Posa il mio trolley accanto al muro e io lo seguo in silenzio, fermandomi nel bel mezzo dell'ingresso, mentre lui, dietro di me, accende la luce.

Spalanco gli occhi e sorrido, mentre Duncan si allontana per aprire le tende.

Osservo il grande open space che divide la cucina dal soggiorno con un piccolo muricciolo. Mi muovo piano, osservando l'arredamento di buon gusto e le fotografie artistiche appese alla parete.

«Queste foto sono stupende» dico, soffermandomi a guardare l'immagine di uno splendido tramonto in Sud Africa. «Come si chiama l'artista?» domando, sorridendo davanti all'immagine di un bambino africano che ride e mi stringe letteralmente il cuore.

«Duncan Jonson» sento tuonare dietro di me e mi giro, incredula, fissando lui che sorride divertito.

«Mi prendi in giro?» chiedo, alzando un sopracciglio.

Lui scuote il capo e mi sorpassa, fermandosi davanti alla foto che stavo osservando.
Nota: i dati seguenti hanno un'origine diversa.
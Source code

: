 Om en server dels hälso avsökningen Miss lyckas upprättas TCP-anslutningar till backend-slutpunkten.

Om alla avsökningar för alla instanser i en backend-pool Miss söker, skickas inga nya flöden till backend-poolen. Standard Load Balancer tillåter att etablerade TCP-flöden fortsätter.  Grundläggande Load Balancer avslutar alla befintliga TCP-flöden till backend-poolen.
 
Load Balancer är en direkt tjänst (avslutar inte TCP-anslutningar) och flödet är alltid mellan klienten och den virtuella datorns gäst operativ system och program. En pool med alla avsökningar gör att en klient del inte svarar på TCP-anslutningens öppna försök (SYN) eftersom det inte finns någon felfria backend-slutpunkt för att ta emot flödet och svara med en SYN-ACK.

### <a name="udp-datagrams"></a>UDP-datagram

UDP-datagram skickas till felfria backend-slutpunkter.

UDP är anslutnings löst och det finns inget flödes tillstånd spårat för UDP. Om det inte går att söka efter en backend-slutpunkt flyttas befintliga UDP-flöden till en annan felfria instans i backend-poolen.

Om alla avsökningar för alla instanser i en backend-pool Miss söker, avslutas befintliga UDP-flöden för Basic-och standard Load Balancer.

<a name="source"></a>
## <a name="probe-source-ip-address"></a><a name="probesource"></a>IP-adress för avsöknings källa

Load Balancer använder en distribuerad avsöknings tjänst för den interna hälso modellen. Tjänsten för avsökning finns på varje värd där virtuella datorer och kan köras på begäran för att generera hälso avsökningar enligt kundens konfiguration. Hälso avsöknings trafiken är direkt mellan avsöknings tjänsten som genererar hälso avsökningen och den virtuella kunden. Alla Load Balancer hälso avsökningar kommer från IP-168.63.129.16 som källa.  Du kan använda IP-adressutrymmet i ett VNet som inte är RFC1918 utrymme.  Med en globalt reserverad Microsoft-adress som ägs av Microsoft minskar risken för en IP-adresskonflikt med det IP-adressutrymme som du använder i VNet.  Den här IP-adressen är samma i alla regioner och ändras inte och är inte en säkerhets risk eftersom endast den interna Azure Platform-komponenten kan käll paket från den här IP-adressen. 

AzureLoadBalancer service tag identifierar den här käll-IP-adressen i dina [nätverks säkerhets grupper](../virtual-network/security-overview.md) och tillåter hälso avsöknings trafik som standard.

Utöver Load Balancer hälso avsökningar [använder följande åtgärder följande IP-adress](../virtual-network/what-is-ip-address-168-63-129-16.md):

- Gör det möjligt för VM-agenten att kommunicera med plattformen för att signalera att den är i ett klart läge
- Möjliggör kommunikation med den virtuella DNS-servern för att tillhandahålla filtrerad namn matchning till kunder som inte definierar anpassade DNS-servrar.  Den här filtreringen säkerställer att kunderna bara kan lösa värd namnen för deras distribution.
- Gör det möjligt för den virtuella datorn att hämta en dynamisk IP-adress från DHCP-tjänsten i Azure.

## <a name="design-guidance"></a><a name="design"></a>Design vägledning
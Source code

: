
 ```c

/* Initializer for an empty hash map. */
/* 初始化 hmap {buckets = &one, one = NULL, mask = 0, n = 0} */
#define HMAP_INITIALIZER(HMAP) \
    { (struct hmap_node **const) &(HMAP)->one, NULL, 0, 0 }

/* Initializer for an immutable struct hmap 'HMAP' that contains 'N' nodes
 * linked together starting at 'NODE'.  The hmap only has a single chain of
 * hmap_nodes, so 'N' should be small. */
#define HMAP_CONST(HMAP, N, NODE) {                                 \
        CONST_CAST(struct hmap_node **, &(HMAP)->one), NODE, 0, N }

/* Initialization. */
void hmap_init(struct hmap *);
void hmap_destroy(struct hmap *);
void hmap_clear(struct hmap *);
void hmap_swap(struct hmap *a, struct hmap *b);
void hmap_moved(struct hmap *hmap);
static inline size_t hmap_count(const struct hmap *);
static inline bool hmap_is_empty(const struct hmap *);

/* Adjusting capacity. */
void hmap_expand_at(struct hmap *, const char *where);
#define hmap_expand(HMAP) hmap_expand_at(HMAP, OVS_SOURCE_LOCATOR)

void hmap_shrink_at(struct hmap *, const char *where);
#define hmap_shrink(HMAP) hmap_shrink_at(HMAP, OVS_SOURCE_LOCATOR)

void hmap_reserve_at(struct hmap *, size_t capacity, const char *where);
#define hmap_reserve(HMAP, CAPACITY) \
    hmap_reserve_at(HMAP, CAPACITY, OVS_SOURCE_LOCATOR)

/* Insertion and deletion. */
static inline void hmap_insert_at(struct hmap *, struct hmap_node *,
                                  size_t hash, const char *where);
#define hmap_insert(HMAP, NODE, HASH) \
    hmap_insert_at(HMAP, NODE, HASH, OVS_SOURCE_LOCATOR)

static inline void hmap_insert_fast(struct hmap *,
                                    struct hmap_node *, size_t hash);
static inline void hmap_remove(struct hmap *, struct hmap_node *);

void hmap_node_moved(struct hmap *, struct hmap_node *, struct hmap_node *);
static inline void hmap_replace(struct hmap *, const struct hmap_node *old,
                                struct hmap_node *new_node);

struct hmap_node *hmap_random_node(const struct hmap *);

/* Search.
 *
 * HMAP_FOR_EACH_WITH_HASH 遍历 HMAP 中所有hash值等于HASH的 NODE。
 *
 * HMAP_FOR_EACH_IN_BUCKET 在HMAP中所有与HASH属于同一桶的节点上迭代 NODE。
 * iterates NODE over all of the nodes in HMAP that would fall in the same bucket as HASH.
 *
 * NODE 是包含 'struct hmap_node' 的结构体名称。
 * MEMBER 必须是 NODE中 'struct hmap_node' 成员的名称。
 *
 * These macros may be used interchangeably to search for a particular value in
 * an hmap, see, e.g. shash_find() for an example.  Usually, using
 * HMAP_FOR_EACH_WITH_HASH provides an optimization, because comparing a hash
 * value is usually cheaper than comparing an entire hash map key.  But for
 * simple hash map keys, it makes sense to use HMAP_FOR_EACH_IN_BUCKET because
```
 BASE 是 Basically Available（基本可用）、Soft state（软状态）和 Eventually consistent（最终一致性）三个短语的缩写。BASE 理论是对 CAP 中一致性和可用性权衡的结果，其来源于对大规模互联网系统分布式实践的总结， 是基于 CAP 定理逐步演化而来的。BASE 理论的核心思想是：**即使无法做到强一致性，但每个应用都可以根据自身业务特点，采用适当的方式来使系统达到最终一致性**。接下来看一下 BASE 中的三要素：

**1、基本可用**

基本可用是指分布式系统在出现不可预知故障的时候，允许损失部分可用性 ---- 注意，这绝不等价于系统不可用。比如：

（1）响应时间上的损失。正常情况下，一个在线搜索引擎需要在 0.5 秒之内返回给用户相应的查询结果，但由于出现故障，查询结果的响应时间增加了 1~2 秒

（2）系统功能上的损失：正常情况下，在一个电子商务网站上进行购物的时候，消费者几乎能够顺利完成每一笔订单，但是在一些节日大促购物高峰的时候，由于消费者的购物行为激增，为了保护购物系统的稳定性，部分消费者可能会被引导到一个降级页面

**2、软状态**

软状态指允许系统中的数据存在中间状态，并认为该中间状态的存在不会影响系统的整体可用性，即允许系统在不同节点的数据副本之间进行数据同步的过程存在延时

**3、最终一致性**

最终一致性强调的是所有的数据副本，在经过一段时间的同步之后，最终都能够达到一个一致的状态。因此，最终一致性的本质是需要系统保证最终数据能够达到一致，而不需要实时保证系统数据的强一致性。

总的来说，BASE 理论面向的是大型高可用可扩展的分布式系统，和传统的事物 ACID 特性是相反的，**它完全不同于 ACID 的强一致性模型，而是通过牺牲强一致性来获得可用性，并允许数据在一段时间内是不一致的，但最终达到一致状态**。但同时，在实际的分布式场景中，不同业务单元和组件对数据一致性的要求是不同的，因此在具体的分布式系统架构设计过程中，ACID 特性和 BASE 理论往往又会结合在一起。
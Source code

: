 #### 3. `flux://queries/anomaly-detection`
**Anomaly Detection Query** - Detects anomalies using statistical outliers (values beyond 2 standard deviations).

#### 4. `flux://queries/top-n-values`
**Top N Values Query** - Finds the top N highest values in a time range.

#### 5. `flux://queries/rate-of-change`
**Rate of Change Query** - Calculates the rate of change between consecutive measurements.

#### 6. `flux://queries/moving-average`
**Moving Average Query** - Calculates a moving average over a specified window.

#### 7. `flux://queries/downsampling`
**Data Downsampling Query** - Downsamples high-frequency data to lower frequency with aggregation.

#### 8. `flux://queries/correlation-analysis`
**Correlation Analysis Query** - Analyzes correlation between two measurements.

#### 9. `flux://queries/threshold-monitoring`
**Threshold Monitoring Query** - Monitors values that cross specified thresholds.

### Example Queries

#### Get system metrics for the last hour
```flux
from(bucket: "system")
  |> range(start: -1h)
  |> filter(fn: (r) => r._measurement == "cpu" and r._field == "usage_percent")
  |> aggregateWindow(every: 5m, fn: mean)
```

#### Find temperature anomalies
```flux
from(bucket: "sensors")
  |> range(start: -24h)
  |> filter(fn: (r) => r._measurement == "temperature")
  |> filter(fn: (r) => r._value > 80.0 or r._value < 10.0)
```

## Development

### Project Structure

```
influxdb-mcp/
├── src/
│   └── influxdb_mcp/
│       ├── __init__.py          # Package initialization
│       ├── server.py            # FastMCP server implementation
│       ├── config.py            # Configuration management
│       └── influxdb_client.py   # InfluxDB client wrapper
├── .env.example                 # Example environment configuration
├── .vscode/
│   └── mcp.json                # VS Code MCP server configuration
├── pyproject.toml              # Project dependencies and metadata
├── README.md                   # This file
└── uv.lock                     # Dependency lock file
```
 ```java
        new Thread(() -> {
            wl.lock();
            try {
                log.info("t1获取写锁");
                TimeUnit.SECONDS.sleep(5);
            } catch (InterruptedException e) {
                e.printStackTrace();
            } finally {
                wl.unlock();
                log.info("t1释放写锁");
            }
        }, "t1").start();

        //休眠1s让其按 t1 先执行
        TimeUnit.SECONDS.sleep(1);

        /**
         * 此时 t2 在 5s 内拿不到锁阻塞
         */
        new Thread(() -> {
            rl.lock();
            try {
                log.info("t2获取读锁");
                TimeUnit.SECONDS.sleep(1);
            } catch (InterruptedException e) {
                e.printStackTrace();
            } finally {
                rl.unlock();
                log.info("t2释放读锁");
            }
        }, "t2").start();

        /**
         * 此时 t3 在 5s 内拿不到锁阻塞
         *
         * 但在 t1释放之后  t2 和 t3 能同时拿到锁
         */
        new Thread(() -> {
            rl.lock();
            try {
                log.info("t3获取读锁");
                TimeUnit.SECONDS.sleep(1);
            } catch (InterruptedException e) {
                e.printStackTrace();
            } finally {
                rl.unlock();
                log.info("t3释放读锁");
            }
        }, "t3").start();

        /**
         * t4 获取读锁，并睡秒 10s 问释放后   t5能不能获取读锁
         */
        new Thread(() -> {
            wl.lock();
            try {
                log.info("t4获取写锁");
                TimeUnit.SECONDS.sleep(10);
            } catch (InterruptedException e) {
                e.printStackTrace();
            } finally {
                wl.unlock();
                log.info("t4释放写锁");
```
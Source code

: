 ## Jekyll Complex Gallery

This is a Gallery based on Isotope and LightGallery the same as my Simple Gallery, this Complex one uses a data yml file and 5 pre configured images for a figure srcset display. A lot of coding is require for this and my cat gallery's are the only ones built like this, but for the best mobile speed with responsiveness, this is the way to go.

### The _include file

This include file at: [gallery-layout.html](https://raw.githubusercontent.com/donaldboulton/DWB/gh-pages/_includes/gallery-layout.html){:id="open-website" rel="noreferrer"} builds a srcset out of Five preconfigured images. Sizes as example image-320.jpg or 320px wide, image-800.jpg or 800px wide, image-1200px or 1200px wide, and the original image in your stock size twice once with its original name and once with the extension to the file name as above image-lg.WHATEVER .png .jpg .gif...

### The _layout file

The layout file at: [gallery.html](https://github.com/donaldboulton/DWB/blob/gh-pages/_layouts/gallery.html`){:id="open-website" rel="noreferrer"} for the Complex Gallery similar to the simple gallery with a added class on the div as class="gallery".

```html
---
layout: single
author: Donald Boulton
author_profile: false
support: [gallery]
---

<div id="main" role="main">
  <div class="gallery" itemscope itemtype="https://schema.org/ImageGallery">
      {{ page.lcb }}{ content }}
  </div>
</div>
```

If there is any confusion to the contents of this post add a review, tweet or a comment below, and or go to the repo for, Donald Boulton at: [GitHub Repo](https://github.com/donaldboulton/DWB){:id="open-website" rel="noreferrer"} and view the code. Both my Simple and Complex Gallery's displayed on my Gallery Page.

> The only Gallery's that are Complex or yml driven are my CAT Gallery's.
«'Nbele Agaku, sette anni, senegalese. Un bambino così dolce e pieno di vita. Ogni tanto sento la sua famiglia, stanno bene. Gli aiuti che arrivano loro dalla associazione umanitaria a cui sono iscritto fanno davvero tanto.»

Sono senza parole, totalmente sotto shock. Chi l'avrebbe mai detto che l'idiota che ci ha provato con me in discoteca era un fotografo bravissimo, capace di catturare l'animo umano, e, per di più, una persona dal cuore d'oro, pronta ad aiutare il prossimo?

«Io... sono stupita. Insomma... è molto bello quello che fai e... queste foto...» mi sposto, toccando con mano l'immagine di un canguro, ripreso mentre dà da mangiare al suo cucciolo. Di una dolcezza infinita. «Queste foto sono davvero stupende» concludo, scostando la mano.

«Ti ringrazio. È solo una passione coltivata negli anni, ma... mi fa stare bene» confessa e io mi volto per guardarlo.

È bello, bello davvero, e tutto ciò che mi sta, suo malgrado, mostrando di sé, lo rende, se possibile, ancora più attraente, ai miei occhi.

Scuoto di poco il capo, provando a scacciare via dalla testa un'idea che non posso accettare. Sorrido flebilmente e mi sposto a sinistra, per osservare la cucina.

Tocco i mobili, camminando piano, e sento che lui mi viene dietro.

Perché, sono qui solo da pochi minuti e già credo che questa convivenza possa diventare pericolosa?

«E che lavoro fai?» chiedo, annusando dei fiori che sono in un vaso, sopra alla penisola della cucina.

«Sono amministratore delegato di una piccola azienda che produce software» spiega e io mi mordo il labbro.

Bello, intelligente, ambizioso, con una passione meravigliosa come la fotografia. Altre qualità, campione? Cazzo, forse ti avevo giudicato male!

«Wow. Sei il C.E.O. di un'azienda, quindi. Un pezzo grosso» dico sorridendo, continuando a esplorare la stanza, spostandomi nuovamente nel lato soggiorno.

«Già» lo sento rispondere, con un tono che sembra leggermente imbarazzato.

Tocco la spalliera del divano e poi prendo un libro, posato su di esso.

«I dolori del giovane Werther» leggo, nuovamente stupita. «Ti piace Goethe?» domando, incredula.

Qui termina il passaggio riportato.